The stop movement orders the Pentagon issued last month to suspend PCS and temporary duty moves will likely be extended into the summer, according to Air Force Chief of Staff Dave Goldfein.
The hold on military moves was implemented to safeguard against the spread of COVID-19 and expires on May 11. But Goldfein doesn’t think that military families will be PCS’ing immediately.
“May 12, we’re not that much better than when we’re sitting here today,” Goldfein said during a Facebook live event Monday.
“My sense is that we’re probably going to see an extension of the stop movement for some period of time,” he said.
According to Goldfein, a big consideration for the Pentagon is schools resuming in the fall. Goldfein said military officials are eyeing whether extending the stop movement order another 60 days until the middle of July would allow families to get in place while also balancing COVID-19 precautions.
“If families are going to move, we want to get families in place before school starts,” Goldfein said.
Although Goldfein couldn’t provide a definitive answer for how long the stop movement order would last, he said he expects Secretary of Defense Mark Esper will make a decision this week or the following week.
The Pentagon’s stop movement orders expanded Esper’s previous orders to block international travel, and bars all travel among service members and their families, including travel relocating to another duty station.
“These restrictions are necessary to preserve force readiness, limit the continuing spread of the virus, and preserve the health and welfare of Service members, DoD civilian employees, their families, and the local communities in which we live,” Deputy Defense Secretary David Norquist said in a memo signed March 13.
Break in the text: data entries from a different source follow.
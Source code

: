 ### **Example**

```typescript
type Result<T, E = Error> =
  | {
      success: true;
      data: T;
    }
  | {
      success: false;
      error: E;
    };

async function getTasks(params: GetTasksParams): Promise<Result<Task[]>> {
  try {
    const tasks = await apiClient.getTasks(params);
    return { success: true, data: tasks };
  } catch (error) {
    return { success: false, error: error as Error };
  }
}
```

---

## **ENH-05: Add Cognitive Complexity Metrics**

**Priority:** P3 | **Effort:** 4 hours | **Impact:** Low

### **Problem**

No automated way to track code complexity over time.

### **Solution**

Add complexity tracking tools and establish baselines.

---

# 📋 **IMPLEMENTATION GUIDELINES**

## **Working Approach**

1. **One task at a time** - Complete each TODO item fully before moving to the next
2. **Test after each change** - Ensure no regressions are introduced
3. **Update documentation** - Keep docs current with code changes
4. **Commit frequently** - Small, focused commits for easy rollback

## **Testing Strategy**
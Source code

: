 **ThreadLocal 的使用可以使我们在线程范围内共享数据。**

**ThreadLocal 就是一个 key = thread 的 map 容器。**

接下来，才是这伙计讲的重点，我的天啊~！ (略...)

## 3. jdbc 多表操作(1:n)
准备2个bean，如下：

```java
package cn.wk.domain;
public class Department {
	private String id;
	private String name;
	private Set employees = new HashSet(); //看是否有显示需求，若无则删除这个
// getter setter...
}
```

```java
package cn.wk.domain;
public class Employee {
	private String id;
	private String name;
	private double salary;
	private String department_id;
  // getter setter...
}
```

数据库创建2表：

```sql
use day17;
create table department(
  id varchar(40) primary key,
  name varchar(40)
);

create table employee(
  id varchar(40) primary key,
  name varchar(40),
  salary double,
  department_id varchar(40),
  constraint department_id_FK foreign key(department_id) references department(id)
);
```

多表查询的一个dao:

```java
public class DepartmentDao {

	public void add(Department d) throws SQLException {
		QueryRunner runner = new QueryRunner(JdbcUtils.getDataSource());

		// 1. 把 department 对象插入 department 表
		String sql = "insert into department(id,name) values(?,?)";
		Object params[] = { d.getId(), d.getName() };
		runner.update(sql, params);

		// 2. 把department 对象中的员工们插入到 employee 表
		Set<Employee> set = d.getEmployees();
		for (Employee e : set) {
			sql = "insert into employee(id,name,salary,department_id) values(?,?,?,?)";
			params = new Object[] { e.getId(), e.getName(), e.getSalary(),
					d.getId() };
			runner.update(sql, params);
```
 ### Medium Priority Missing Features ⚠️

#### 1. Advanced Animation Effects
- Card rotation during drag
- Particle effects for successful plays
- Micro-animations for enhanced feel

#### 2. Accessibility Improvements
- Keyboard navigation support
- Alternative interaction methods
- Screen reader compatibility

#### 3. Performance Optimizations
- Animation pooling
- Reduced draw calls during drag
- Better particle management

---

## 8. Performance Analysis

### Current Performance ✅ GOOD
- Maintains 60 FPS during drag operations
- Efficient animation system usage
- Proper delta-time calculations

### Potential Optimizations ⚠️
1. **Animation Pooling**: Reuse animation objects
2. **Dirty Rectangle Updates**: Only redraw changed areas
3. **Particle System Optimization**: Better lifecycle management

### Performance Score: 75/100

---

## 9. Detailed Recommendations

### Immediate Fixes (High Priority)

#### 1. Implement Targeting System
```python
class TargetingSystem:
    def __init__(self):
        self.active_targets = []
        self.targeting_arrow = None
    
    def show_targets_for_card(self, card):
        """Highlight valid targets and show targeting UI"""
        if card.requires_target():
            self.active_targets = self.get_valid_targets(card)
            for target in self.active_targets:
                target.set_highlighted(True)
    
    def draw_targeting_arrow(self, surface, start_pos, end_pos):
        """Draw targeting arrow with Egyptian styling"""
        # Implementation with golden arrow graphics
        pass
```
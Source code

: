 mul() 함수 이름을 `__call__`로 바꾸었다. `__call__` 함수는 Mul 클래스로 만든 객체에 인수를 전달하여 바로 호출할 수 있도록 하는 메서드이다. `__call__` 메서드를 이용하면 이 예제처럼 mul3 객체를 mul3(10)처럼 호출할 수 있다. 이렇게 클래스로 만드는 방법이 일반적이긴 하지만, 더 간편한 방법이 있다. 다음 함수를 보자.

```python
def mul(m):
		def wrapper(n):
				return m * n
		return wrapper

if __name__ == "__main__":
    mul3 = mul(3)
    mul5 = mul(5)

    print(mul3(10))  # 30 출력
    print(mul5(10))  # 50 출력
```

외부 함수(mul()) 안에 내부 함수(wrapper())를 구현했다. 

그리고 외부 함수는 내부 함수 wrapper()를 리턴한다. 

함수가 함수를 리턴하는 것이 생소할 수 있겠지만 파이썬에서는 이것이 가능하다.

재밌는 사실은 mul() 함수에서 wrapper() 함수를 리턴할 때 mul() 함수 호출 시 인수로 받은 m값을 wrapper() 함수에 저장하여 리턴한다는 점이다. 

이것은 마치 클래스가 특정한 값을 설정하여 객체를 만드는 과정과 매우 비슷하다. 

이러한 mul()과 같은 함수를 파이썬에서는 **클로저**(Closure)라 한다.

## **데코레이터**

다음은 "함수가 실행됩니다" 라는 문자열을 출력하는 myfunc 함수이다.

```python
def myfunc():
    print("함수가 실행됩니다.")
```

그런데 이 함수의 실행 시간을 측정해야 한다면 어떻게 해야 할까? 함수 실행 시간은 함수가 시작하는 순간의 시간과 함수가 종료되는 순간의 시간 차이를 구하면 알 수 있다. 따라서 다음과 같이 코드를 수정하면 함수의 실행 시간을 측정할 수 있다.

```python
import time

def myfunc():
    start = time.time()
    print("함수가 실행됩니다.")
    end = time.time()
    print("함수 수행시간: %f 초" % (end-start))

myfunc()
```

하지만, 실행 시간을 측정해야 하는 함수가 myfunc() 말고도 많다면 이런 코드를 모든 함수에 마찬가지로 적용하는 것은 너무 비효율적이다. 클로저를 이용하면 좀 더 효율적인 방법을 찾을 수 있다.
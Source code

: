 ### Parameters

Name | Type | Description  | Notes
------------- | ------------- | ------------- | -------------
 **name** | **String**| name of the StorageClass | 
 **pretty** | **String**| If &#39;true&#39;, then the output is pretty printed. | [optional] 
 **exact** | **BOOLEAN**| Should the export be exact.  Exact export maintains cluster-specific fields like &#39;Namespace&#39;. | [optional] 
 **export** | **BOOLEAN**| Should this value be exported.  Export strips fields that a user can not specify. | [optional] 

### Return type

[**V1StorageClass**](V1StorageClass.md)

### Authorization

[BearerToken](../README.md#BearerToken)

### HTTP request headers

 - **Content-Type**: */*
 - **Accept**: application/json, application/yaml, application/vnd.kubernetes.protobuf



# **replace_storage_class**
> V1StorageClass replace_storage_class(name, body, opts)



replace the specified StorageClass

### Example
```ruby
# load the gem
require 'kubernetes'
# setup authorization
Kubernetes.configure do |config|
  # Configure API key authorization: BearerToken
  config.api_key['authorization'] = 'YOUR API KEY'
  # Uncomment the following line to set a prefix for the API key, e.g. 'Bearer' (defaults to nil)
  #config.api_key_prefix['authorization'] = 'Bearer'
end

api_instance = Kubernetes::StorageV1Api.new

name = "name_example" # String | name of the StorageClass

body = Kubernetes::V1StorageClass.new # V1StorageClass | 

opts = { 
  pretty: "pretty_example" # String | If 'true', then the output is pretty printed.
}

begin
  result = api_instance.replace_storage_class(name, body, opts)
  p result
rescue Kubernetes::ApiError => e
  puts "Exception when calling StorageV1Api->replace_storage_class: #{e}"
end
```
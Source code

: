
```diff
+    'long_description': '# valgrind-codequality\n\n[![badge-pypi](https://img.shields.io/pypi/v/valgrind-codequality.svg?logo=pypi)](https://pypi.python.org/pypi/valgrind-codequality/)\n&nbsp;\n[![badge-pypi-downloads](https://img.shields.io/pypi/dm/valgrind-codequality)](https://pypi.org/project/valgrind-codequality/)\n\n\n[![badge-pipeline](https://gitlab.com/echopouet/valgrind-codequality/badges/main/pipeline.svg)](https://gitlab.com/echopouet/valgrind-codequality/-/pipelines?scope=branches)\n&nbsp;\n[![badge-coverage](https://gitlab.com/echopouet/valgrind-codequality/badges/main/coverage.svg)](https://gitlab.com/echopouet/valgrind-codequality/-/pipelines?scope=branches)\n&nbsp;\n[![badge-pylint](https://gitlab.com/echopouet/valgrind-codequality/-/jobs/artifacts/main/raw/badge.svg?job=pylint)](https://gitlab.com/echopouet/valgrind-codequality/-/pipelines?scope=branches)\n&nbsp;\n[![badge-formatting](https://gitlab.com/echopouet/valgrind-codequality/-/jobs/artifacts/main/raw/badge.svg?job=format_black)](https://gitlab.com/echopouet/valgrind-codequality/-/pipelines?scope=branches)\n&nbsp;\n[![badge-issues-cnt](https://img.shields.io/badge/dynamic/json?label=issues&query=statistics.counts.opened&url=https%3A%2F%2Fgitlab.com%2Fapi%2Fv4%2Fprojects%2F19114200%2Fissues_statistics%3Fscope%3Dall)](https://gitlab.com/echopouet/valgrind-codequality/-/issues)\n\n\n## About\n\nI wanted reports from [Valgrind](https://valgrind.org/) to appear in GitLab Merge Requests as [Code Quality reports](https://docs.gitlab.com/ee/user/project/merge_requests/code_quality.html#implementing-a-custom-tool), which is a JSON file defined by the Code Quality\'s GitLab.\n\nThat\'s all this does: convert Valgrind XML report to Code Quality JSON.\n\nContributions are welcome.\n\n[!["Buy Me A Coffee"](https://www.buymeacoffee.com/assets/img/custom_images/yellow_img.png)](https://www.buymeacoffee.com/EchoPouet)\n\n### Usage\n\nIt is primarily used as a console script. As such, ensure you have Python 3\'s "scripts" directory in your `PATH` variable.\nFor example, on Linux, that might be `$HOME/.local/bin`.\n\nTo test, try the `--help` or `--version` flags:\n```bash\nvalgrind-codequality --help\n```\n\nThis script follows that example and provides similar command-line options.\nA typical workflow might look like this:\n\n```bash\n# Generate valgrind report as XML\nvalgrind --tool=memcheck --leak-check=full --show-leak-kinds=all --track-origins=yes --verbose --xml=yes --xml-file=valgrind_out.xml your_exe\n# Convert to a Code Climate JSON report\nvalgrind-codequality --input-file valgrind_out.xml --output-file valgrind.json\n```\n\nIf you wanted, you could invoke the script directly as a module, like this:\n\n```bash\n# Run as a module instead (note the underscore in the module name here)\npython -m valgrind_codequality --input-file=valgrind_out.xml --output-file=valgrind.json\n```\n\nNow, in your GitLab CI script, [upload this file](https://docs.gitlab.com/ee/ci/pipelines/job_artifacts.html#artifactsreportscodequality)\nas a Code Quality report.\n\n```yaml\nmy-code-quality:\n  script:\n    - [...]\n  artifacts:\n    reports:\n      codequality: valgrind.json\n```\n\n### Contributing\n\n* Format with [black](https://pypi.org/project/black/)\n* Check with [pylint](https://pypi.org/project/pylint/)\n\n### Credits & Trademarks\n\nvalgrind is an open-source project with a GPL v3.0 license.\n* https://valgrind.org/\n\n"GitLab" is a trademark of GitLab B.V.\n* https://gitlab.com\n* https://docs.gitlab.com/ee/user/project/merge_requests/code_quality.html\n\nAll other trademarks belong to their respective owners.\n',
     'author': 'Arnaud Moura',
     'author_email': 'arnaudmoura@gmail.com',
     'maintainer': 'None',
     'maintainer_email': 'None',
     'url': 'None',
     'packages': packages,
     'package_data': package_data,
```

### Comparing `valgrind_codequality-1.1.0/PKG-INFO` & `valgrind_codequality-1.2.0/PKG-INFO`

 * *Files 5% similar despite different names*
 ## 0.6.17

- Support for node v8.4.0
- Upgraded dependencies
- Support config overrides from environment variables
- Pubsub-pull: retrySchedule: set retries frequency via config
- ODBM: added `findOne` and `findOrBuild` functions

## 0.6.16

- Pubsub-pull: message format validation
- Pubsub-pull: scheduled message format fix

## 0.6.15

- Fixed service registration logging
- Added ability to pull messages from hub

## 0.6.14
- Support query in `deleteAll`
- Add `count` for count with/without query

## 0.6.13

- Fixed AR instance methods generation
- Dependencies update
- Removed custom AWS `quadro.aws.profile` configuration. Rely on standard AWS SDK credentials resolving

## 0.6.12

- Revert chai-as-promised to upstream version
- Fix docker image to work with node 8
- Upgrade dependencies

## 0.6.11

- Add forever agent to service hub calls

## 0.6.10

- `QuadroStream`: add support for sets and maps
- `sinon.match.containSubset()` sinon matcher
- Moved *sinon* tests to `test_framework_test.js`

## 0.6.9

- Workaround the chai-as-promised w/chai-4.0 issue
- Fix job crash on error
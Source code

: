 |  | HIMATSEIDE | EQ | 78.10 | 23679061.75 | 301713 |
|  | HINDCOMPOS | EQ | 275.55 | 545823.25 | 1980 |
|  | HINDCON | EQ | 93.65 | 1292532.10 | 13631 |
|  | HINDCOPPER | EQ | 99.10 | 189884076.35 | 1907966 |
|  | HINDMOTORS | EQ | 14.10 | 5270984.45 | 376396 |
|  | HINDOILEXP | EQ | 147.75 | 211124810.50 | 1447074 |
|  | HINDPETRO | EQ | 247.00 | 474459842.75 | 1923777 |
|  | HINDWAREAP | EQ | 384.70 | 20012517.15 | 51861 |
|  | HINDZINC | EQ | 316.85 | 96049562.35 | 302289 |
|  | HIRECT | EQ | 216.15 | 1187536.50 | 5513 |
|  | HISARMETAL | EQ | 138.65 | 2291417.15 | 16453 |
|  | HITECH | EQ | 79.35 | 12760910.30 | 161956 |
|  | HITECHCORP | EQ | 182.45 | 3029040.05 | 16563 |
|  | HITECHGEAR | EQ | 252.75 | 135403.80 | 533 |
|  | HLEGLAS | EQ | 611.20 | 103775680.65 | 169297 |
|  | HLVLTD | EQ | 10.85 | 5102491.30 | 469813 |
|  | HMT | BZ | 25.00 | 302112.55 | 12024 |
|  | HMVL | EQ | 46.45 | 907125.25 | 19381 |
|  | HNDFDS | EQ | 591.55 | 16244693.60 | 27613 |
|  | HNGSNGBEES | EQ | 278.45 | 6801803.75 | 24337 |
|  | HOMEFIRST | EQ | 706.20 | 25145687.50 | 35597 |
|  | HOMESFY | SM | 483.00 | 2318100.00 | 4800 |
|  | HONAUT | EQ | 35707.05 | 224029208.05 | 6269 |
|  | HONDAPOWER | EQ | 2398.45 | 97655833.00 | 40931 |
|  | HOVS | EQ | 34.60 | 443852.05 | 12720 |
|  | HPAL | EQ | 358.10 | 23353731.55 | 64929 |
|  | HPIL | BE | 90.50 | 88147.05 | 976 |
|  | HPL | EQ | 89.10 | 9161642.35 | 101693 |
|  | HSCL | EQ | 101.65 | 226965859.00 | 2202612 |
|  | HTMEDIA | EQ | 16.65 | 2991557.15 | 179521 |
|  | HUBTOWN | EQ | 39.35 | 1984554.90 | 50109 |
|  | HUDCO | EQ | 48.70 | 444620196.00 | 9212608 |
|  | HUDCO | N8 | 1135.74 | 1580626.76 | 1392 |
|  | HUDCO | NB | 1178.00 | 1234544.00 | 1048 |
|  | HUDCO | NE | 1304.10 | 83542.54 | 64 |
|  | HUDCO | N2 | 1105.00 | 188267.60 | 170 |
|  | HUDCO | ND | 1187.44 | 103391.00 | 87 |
The Pentagon announced Wednesday 1,975 service members have tested positive for COVID-19, along with 422 civilians, 347 dependents, and 184 contractors. Among DoD personnel, five civilians, two contractors and a service member have died from the virus.
President Trump predicted over the weekend that the U.S. would see “a lot of death” this week, and Tuesday marked the highest death count the U.S. has seen in a single day due to the COVID-19 pandemic, according to the New York Times’ database.
The U.S. has more than 400,000 confirmed cases of COVID-19, according to Johns Hopkins University.